Novelist David Foster Wallace found dead
Sunday, September 14, 2008 12:07 AM EDT
The Associated Press


CLAREMONT, Calif. (AP) — David Foster Wallace, the author best known for his 1996 novel "Infinite Jest," was found dead in his home, according to police. He was 46.

Wallace's wife found her husband had hanged himself when she returned home about 9:30 p.m. Friday, said Jackie Morales, a records clerk with the Claremont Police Department.

Wallace taught creative writing and English at nearby Pomona College.

"He cared deeply for his students and transformed the lives of many young people," said Dean Gary Kates. "It's a great loss to our teaching faculty."

Wallace's first novel, "The Broom of the System," gained national attention in 1987 for its ambition and offbeat humor. The New York Times said the 24-year-old author "attempts to give us a portrait, through a combination of Joycean word games, literary parody and zany picaresque adventure, of a contemporary America run amok."

Published in 1996, "Infinite Jest" cemented Wallace's reputation as a major American literary figure. The 1,000-plus-page tome, praised for its complexity and dark wit, topped many best-of lists. Time Magazine named "Infinite Jest" in its issue of the "100 Best English-language Novels from 1923 to 2005."

Wallace received a "genius grant" from the MacArthur Foundation in 1997.

In 2002, Wallace was hired to teach at Pomona in a tenured English Department position endowed by Roy E. Disney. Kates said when the school began searching for the ideal candidate, Wallace was the first person considered.

"The committee said, 'we need a person like David Foster Wallace.' They said that in the abstract," Kates said. "When he was approached and accepted, they were heads over heels. He was really the ideal person for the position."

Wallace's short fiction was published in Esquire, GQ, Harper's, The New Yorker and the Paris Review. Collections of his short stories were published as "Girl With Curious Hair" and "Brief Interviews With Hideous Men."

He wrote nonfiction for several publications, including an essay on the U.S. Open for Tennis magazine and a profile of the director David Lynch for Premiere.

Born in Ithaca, N.Y., Wallace attended Amherst College and the University of Arizona.
 
I couldn't make it through Infinite Jest, I got about 200 pages in and gave up. He was an avid footnoter as I remember there were a lot in that book. I loaned it to a friend and never saw it again. He wrote a great article on the porn industry for the now defunct movie magazine, Premiere and it had the most footnotes I've ever come across in a magazine article.

That makes two recent author suicides, Thomas Disch's was 4 or 5 months ago.
 
Good People

Good People is a short story that is so blindingly brilliant as to turn around completely my earlier inability to get interested in the writing of David Foster Wallace. I cannot praise it highly enough, especially in view of the recent exceedingly savage attack upon Wallace's reputation by Bret Easton Ellis.
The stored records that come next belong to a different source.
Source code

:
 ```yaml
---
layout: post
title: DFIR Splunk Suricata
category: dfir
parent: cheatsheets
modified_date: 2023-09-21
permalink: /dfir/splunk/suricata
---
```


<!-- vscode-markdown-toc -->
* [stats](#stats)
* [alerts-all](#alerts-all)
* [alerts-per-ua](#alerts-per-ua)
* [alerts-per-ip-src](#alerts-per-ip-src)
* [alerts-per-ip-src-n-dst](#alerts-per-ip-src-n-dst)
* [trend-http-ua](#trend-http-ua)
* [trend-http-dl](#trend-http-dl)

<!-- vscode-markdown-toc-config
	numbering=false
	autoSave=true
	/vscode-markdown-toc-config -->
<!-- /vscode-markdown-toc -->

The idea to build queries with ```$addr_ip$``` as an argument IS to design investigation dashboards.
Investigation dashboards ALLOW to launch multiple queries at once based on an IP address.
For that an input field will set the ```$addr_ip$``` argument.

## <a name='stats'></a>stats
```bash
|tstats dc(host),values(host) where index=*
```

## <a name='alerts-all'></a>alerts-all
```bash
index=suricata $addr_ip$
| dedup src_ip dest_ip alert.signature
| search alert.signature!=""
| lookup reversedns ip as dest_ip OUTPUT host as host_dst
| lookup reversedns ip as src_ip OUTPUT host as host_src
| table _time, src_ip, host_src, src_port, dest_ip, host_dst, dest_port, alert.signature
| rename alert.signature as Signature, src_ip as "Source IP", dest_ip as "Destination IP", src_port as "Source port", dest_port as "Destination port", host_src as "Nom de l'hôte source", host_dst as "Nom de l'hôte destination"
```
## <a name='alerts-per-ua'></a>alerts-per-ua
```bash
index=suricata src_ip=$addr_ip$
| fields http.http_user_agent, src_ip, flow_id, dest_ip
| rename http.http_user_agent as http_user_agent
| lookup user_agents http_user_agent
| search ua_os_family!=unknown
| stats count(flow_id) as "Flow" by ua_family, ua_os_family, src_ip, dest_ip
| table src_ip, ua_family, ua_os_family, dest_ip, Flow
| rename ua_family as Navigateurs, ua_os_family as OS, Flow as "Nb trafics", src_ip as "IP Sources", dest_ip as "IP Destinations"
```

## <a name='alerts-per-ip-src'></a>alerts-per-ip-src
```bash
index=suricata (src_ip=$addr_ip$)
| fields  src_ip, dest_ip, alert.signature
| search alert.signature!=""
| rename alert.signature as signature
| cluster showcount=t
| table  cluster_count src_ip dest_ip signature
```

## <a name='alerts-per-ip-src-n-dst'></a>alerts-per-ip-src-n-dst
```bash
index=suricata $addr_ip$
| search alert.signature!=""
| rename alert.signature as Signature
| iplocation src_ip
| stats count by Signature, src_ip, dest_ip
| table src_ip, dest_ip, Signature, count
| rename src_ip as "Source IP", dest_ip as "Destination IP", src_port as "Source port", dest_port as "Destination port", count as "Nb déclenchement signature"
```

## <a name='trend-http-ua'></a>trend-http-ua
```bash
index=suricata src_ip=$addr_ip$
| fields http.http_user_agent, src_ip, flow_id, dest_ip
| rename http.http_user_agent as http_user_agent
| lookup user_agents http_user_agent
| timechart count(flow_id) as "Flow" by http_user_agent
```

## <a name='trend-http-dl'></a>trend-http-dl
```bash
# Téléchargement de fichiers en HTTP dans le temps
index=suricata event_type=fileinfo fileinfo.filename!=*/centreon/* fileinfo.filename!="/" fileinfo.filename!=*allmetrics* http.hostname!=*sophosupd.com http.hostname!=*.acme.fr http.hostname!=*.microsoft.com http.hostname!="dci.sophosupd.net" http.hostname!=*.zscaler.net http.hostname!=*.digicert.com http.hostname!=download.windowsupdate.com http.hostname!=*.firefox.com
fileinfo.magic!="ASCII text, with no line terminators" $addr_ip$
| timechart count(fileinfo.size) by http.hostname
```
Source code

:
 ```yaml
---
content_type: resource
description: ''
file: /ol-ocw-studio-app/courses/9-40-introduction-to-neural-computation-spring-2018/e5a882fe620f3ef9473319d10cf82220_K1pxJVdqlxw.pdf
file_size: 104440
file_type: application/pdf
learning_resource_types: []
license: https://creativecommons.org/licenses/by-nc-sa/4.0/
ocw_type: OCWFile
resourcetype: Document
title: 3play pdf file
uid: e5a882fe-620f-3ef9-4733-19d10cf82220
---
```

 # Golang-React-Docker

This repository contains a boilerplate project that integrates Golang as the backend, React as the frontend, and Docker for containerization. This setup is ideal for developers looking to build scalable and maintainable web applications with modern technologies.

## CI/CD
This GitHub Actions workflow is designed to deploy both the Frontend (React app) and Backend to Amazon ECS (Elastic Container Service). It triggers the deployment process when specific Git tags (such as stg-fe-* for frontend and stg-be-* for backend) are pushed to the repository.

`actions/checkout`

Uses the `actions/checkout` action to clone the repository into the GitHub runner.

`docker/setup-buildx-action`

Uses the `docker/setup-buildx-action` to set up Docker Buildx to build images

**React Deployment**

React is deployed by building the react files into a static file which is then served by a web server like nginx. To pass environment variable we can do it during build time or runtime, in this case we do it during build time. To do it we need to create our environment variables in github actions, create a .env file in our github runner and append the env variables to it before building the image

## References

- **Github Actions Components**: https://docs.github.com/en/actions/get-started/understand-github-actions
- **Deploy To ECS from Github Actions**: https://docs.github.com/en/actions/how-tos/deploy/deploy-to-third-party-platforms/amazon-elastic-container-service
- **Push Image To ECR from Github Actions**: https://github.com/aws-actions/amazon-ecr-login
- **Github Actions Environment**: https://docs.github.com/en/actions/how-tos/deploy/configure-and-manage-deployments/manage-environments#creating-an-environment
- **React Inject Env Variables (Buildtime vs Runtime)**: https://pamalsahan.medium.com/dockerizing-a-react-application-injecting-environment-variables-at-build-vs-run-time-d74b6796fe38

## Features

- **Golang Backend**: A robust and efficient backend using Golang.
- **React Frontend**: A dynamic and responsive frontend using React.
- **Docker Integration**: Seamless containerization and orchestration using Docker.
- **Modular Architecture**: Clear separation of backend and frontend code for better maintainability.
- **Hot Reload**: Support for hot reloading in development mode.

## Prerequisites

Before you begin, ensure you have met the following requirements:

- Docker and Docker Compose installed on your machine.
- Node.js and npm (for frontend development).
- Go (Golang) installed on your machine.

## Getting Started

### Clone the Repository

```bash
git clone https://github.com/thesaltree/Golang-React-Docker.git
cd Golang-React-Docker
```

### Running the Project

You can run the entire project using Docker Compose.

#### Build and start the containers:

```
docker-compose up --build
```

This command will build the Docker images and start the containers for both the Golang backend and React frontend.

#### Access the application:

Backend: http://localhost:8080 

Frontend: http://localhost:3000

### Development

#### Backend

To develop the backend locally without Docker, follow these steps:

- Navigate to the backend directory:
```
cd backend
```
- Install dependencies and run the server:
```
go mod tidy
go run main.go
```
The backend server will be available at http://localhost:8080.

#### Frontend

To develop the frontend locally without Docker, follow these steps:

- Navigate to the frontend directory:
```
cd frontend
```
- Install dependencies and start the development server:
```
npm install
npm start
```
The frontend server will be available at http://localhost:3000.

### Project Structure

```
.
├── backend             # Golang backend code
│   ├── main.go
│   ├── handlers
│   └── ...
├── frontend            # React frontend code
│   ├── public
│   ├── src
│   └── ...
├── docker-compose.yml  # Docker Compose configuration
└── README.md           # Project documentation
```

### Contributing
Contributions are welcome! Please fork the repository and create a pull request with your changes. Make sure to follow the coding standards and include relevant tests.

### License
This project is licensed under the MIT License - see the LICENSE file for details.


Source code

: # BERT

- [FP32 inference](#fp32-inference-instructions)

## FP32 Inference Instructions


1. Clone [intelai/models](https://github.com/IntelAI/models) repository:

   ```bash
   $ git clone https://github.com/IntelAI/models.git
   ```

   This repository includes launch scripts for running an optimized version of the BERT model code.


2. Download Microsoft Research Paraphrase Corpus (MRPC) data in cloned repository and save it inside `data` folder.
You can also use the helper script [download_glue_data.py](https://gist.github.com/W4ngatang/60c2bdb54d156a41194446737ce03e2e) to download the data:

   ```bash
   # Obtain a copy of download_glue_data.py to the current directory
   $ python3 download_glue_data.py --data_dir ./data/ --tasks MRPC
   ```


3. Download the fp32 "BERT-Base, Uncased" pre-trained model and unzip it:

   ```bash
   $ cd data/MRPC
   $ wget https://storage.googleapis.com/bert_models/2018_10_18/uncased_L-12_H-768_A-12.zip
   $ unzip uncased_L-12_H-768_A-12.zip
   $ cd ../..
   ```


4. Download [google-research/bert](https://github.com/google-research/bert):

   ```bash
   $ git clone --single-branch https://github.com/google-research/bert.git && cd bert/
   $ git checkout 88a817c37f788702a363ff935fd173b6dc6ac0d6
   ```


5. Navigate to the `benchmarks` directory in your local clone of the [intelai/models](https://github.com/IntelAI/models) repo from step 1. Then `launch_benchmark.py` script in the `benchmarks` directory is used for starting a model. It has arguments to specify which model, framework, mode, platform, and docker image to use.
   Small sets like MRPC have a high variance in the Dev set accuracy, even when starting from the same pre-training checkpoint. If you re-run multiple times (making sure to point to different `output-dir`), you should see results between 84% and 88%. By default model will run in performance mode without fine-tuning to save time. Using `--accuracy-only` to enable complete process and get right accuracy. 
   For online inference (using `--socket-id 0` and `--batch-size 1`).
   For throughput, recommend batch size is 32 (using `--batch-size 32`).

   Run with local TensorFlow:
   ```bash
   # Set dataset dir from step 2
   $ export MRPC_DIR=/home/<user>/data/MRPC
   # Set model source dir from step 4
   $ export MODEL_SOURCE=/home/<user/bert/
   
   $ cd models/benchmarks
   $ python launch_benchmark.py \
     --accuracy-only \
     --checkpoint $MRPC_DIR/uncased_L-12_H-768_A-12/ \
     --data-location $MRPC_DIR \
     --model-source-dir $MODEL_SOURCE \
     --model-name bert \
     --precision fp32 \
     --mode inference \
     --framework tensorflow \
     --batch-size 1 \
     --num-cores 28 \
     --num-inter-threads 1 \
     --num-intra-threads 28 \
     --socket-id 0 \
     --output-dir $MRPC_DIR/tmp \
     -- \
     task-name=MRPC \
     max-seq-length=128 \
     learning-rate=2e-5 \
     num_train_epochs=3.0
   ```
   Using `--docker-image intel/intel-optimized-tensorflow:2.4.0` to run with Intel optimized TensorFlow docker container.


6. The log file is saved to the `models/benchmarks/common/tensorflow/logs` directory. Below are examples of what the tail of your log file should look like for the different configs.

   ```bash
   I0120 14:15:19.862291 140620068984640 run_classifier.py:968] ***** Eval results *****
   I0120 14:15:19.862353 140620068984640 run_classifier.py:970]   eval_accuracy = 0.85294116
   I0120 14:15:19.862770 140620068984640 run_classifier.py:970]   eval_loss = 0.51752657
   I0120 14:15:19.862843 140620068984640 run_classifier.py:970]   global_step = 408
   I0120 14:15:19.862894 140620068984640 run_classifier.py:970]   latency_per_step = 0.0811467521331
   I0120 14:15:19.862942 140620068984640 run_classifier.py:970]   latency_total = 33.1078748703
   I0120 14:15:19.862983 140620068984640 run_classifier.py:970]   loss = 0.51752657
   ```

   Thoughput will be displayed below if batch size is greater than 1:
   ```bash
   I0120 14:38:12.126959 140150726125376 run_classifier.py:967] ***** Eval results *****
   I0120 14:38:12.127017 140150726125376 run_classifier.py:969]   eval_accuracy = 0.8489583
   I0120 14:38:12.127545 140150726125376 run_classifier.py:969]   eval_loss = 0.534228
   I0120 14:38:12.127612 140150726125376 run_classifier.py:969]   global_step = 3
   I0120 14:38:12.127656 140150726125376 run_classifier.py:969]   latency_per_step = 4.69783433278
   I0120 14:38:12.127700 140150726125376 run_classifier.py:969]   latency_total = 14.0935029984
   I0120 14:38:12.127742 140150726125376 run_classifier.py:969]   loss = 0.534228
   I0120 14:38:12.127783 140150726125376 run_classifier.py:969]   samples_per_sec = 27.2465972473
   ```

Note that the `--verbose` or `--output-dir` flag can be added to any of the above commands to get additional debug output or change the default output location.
The story opens on the shores of a woodland lake where a young couple just out of junior college have come to discuss again a predicament they are in. When they should have been thinking, they weren't, so now they have spent a few weeks of agonized torment praying and thinking and talking about how to handle the unwanted pregnancy they have. They have been keeping it a secret, out of shame, consulting neither pastor nor family, and time is soon running out before it will be a secret no longer.

Wallace describes the frightened young man's torment in vivid and flowing prose.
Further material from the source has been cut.